As I grew into puberty, I had girlfriends. In high school, my senior year girlfriend liked to keep her roller skating outfit in the trunk of my old car so that we could go skating anytime that we wanted. What she didn't know was that I probably wore it more than she did. Often I felt guilty about this behavior. I always felt that it was something that I would outgrow some day. I joined the navy at 17 and entered active duty upon graduation from high school. This, I told myself, was the end of this childish behavior. I was now a MAN. Well I even figured out a way to crossdress on a ship at sea without being caught. Think about that one.
After leaving the navy, I met a girl and we got married. I thought, well this is the end of that behavior. I'll just never tell anyone what I did and it will go away. Fat chance. My wife had all of these fancy lace, see through nighties, an endless supply of underwear and bras and some clothes that actually fit ME. She put on weight after childbirth and her new wardrobe fit me just fine. Still, no one knew except me.
When our 3rd son died of SIDS, I knew God was punishing me for my behavior.

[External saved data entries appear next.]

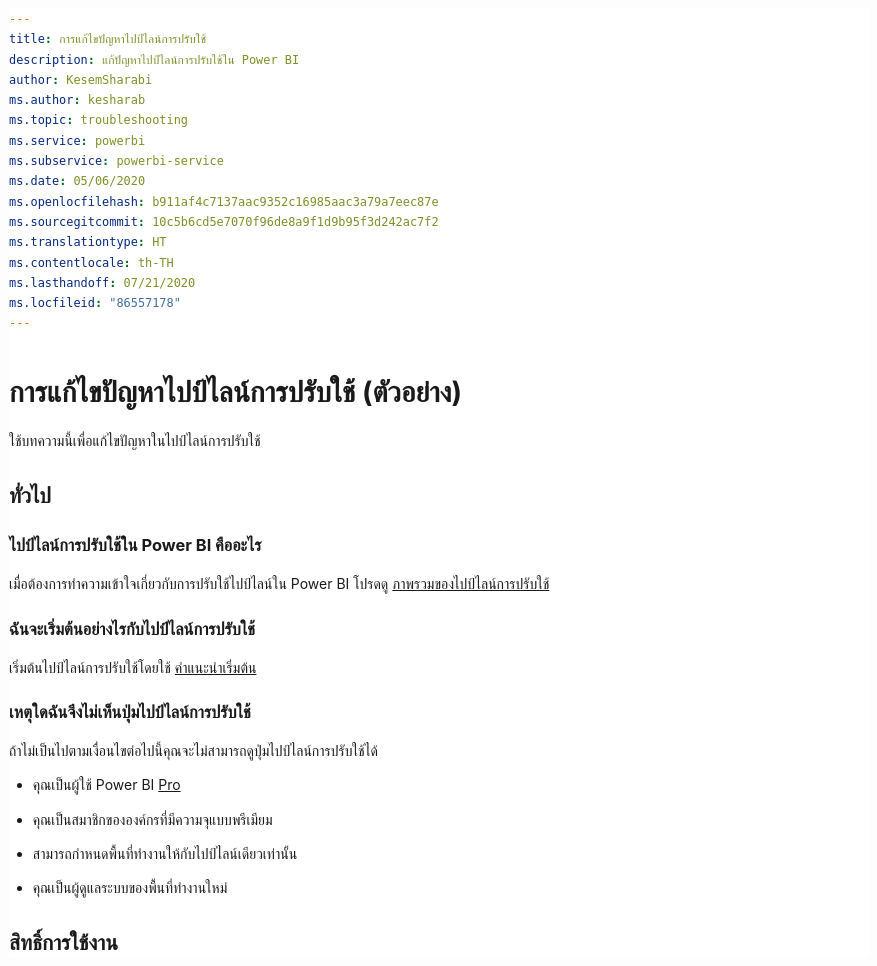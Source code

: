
 ```yaml
---
title: การแก้ไขปัญหาไปป์ไลน์การปรับใช้
description: แก้ปัญหาไปป์ไลน์การปรับใช้ใน Power BI
author: KesemSharabi
ms.author: kesharab
ms.topic: troubleshooting
ms.service: powerbi
ms.subservice: powerbi-service
ms.date: 05/06/2020
ms.openlocfilehash: b911af4c7137aac9352c16985aac3a79a7eec87e
ms.sourcegitcommit: 10c5b6cd5e7070f96de8a9f1d9b95f3d242ac7f2
ms.translationtype: HT
ms.contentlocale: th-TH
ms.lasthandoff: 07/21/2020
ms.locfileid: "86557178"
---
```

# <a name="deployment-pipelines-troubleshooting-preview"></a>การแก้ไขปัญหาไปป์ไลน์การปรับใช้ (ตัวอย่าง)

ใช้บทความนี้เพื่อแก้ไขปัญหาในไปป์ไลน์การปรับใช้

## <a name="general"></a>ทั่วไป

### <a name="whats-deployment-pipelines-in-power-bi"></a>ไปป์ไลน์การปรับใช้ใน Power BI คืออะไร

เมื่อต้องการทำความเข้าใจเกี่ยวกับการปรับใช้ไปป์ไลน์ใน Power BI โปรดดู [ภาพรวมของไปป์ไลน์การปรับใช้](deployment-pipelines-overview.md)

### <a name="how-do-i-get-started-with-deployment-pipelines"></a>ฉันจะเริ่มต้นอย่างไรกับไปป์ไลน์การปรับใช้

เริ่มต้นไปป์ไลน์การปรับใช้โดยใช้ [คำแนะนำเริ่มต้น](deployment-pipelines-get-started.md)

### <a name="why-cant-i-see-the-deployment-pipelines-button"></a>เหตุใดฉันจึงไม่เห็นปุ่มไปป์ไลน์การปรับใช้

ถ้าไม่เป็นไปตามเงื่อนไขต่อไปนี้คุณจะไม่สามารถดูปุ่มไปป์ไลน์การปรับใช้ได้

* คุณเป็นผู้ใช้ Power BI [Pro](../admin/service-admin-purchasing-power-bi-pro.md)

* คุณเป็นสมาชิกขององค์กรที่มีความจุแบบพรีเมียม

* สามารถกำหนดพื้นที่ทำงานให้กับไปป์ไลน์เดียวเท่านั้น

* คุณเป็นผู้ดูแลระบบของพื้นที่ทำงานใหม่

## <a name="licensing"></a>สิทธิ์การใช้งาน

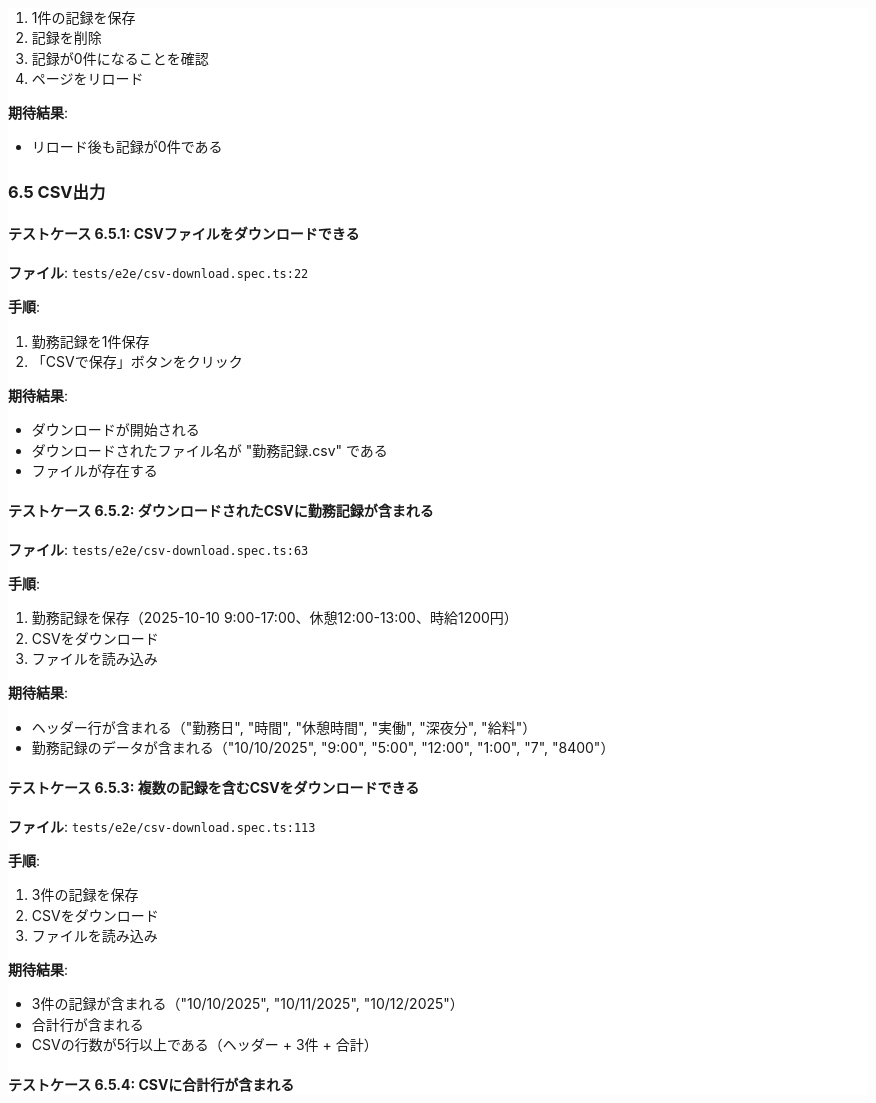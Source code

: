 1. 1件の記録を保存
2. 記録を削除
3. 記録が0件になることを確認
4. ページをリロード

**期待結果**:

- リロード後も記録が0件である

### 6.5 CSV出力

#### テストケース 6.5.1: CSVファイルをダウンロードできる

**ファイル**: `tests/e2e/csv-download.spec.ts:22`

**手順**:

1. 勤務記録を1件保存
2. 「CSVで保存」ボタンをクリック

**期待結果**:

- ダウンロードが開始される
- ダウンロードされたファイル名が "勤務記録.csv" である
- ファイルが存在する

#### テストケース 6.5.2: ダウンロードされたCSVに勤務記録が含まれる

**ファイル**: `tests/e2e/csv-download.spec.ts:63`

**手順**:

1. 勤務記録を保存（2025-10-10 9:00-17:00、休憩12:00-13:00、時給1200円）
2. CSVをダウンロード
3. ファイルを読み込み

**期待結果**:

- ヘッダー行が含まれる（"勤務日", "時間", "休憩時間", "実働", "深夜分", "給料"）
- 勤務記録のデータが含まれる（"10/10/2025", "9:00", "5:00", "12:00", "1:00", "7", "8400"）

#### テストケース 6.5.3: 複数の記録を含むCSVをダウンロードできる

**ファイル**: `tests/e2e/csv-download.spec.ts:113`

**手順**:

1. 3件の記録を保存
2. CSVをダウンロード
3. ファイルを読み込み

**期待結果**:

- 3件の記録が含まれる（"10/10/2025", "10/11/2025", "10/12/2025"）
- 合計行が含まれる
- CSVの行数が5行以上である（ヘッダー + 3件 + 合計）

#### テストケース 6.5.4: CSVに合計行が含まれる
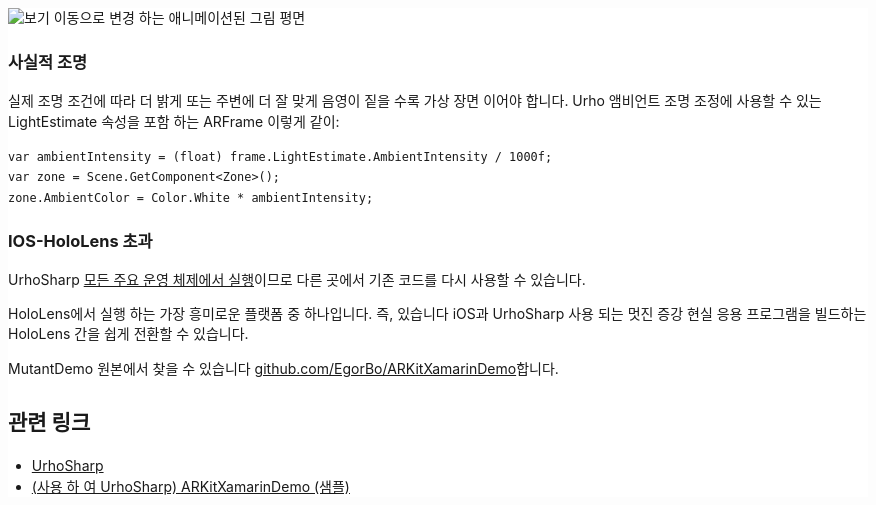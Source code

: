 ![보기 이동으로 변경 하는 애니메이션된 그림 평면](urhosharp-images/image4.gif)

### <a name="realistic-lighting"></a>사실적 조명

실제 조명 조건에 따라 더 밝게 또는 주변에 더 잘 맞게 음영이 짙을 수록 가상 장면 이어야 합니다. Urho 앰비언트 조명 조정에 사용할 수 있는 LightEstimate 속성을 포함 하는 ARFrame 이렇게 같이:


    var ambientIntensity = (float) frame.LightEstimate.AmbientIntensity / 1000f;
    var zone = Scene.GetComponent<Zone>();
    zone.AmbientColor = Color.White * ambientIntensity;


### <a name="beyond-ios---hololens"></a>IOS-HoloLens 초과

UrhoSharp [모든 주요 운영 체제에서 실행](~/graphics-games/urhosharp/platform/index.md)이므로 다른 곳에서 기존 코드를 다시 사용할 수 있습니다.

HoloLens에서 실행 하는 가장 흥미로운 플랫폼 중 하나입니다.   즉, 있습니다 iOS과 UrhoSharp 사용 되는 멋진 증강 현실 응용 프로그램을 빌드하는 HoloLens 간을 쉽게 전환할 수 있습니다.

MutantDemo 원본에서 찾을 수 있습니다 [github.com/EgorBo/ARKitXamarinDemo](https://github.com/EgorBo/ARKitXamarinDemo)합니다.


## <a name="related-links"></a>관련 링크

- [UrhoSharp](~/graphics-games/urhosharp/index.md)
- [(사용 하 여 UrhoSharp) ARKitXamarinDemo (샘플)](https://github.com/EgorBo/ARKitXamarinDemo)
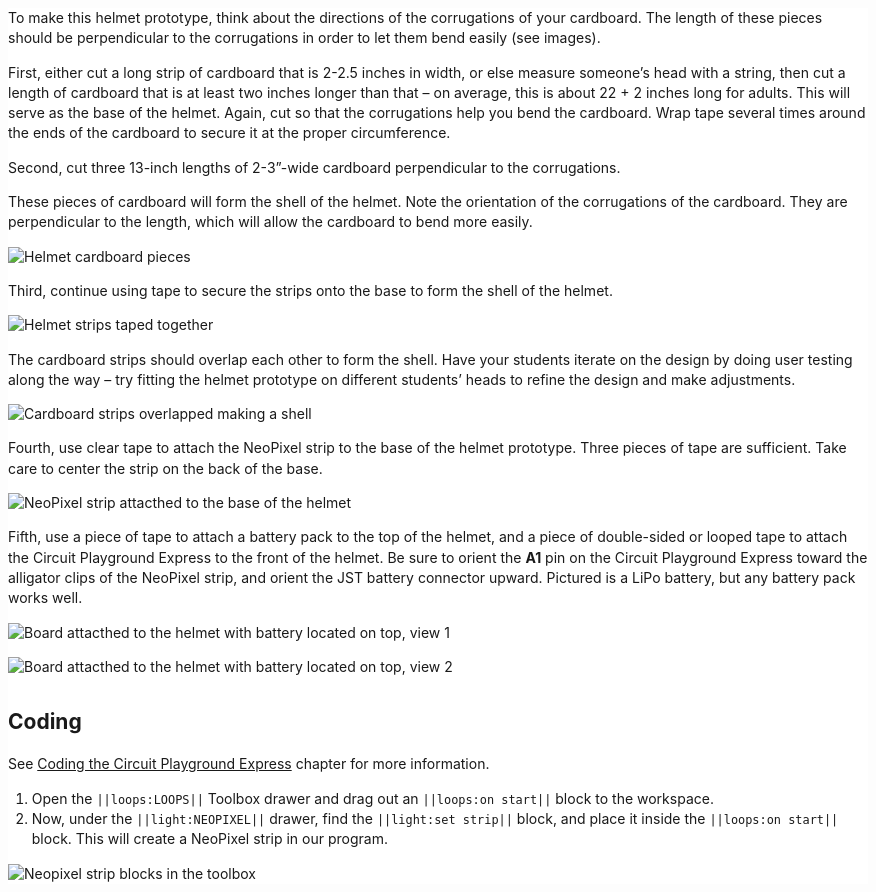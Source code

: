 To make this helmet prototype, think about the directions of the corrugations of your cardboard. The length of these pieces should be perpendicular to the corrugations in order to let them bend easily (see images).

First, either cut a long strip of cardboard that is 2-2.5 inches in width, or else measure someone’s head with a string, then cut a length of cardboard that is at least two inches longer than that – on average, this is about 22 + 2 inches long for adults. This will serve as the base of the helmet. Again, cut so that the corrugations help you bend the cardboard. Wrap tape several times around the ends of the cardboard to secure it at the proper circumference.

Second, cut three 13-inch lengths of 2-3”-wide cardboard perpendicular to the corrugations.

These pieces of cardboard will form the shell of the helmet. Note the orientation of the corrugations of the cardboard. They are perpendicular to the length, which will allow the cardboard to bend more easily.

![Helmet cardboard pieces](/static/courses/maker/projects/helmet/helmet-making1.jpg)

Third, continue using tape to secure the strips onto the base to form the shell of the helmet.

![Helmet strips taped together](/static/courses/maker/projects/helmet/helmet-making2.jpg)

The cardboard strips should overlap each other to form the shell. Have your students iterate on the design by doing user testing along the way – try fitting the helmet prototype on different students’ heads to refine the design and make adjustments.

![Cardboard strips overlapped making a shell](/static/courses/maker/projects/helmet/helmet-making3.jpg)

Fourth, use clear tape to attach the NeoPixel strip to the base of the helmet prototype. Three pieces of tape are sufficient. Take care to center the strip on the back of the base.

![NeoPixel strip attacthed to the base of the helmet](/static/courses/maker/projects/helmet/helmet-making4.jpg)

Fifth, use a piece of tape to attach a battery pack to the top of the helmet, and a piece of double-sided or looped tape to attach the Circuit Playground Express to the front of the helmet. Be sure to orient the **A1** pin on the Circuit Playground Express toward the alligator clips of the NeoPixel strip, and orient the JST battery connector upward. Pictured is a LiPo battery, but any battery pack works well.

![Board attacthed to the helmet with battery located on top, view 1](/static/courses/maker/projects/helmet/helmet-making5.jpg)

![Board attacthed to the helmet with battery located on top, view 2](/static/courses/maker/projects/helmet/helmet-making6.jpg)

## Coding

See [Coding the Circuit Playground Express](/courses/maker/general/coding) chapter for more information.

1. Open the `||loops:LOOPS||` Toolbox drawer and drag out an `||loops:on start||` block to the workspace.
2. Now, under the `||light:NEOPIXEL||` drawer, find the `||light:set strip||` block, and place it inside the `||loops:on start||` block. This will create a NeoPixel strip in our program.

![Neopixel strip blocks in the toolbox](/static/courses/maker/projects/helmet/neopixel-drawer.png)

With repentant hat in hand, I tried to tell her about me. She freaked out. After years of trying to keep things together, I finally got tired of being beat to death with the same club and we divorced.
I met another woman at work that fell madly in love with me and after a couple of years, we were married. I thought about telling her, but, with the experience of the first wife firmly in mind, I decided that I could give up the crossdressing and live a normal life. WRONG! One day she came home from work early and I got busted coming back from an outing. Here came the therapy. When she said she now understood and became quasi-supportive of me in this part of my life, I started openly meeting with other crossdressers and going out several times a month enfemme. Five years later, without warning, she hit me with a divorce. She now says that we can get back together, however, the crossdressing in all forms must go. She will not consider it any other way or make any exceptions. If I make it through this with my marriage intact, I will have an all new story to tell you. This remains an open book. I still have the strongest desire to crossdress, but, haven't for almost four months now. Either I will rewrite entire care and treatment book for transgendered people or I'm going to be very single and VERY crossdressed.